Look through the records below, and whenever a line contains "LabelValues", copy it.

[Provided records Boundary: Start]

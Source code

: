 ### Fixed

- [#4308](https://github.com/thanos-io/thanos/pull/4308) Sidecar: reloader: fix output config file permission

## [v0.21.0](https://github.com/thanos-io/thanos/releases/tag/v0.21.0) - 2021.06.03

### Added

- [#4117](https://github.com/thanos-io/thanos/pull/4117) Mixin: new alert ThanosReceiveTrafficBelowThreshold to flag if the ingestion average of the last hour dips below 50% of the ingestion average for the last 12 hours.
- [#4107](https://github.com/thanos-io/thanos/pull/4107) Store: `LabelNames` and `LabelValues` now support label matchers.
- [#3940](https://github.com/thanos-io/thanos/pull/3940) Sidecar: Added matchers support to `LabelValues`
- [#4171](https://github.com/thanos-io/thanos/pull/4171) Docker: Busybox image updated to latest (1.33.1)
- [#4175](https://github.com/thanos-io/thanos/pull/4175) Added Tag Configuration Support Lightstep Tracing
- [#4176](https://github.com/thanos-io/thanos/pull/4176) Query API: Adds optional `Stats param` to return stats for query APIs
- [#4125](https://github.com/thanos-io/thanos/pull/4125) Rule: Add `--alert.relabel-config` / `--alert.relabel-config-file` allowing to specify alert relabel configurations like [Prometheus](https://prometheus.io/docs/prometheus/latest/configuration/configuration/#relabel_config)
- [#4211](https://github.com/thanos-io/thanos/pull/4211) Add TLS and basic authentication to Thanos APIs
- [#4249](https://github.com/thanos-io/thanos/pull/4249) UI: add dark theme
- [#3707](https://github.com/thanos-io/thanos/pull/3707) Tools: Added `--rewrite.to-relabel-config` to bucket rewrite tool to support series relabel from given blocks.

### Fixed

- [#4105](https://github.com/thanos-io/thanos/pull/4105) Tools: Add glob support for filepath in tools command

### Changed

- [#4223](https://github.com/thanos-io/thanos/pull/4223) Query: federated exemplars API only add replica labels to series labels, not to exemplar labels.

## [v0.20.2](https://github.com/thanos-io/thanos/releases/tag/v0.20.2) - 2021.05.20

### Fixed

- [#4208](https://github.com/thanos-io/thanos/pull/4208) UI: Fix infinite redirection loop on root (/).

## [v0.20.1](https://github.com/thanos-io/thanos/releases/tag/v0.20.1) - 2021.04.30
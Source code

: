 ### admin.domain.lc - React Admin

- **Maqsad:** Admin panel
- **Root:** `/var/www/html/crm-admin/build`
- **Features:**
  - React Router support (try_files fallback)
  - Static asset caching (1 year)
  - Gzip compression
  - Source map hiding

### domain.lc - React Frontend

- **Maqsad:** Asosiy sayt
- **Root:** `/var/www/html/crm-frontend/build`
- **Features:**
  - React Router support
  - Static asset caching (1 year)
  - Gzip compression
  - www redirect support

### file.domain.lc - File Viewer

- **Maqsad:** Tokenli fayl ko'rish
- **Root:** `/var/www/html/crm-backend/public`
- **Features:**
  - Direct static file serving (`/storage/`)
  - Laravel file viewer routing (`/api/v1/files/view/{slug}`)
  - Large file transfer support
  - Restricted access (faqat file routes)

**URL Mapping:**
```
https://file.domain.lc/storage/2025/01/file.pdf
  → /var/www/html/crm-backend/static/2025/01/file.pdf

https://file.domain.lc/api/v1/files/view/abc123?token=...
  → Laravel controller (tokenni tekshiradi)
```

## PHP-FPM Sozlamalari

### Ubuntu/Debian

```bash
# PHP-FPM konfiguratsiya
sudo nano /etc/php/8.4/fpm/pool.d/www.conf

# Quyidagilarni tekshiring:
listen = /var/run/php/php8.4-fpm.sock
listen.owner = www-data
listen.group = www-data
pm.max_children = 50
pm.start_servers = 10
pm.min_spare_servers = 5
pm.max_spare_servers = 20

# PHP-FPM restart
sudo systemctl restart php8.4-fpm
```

[Provided records Boundary: End]

• **Reply**:
- [#4107](https://github.com/thanos-io/thanos/pull/4107) Store: `LabelNames` and `LabelValues` now support label matchers.
- [#3940](https://github.com/thanos-io/thanos/pull/3940) Sidecar: Added matchers support to `LabelValues`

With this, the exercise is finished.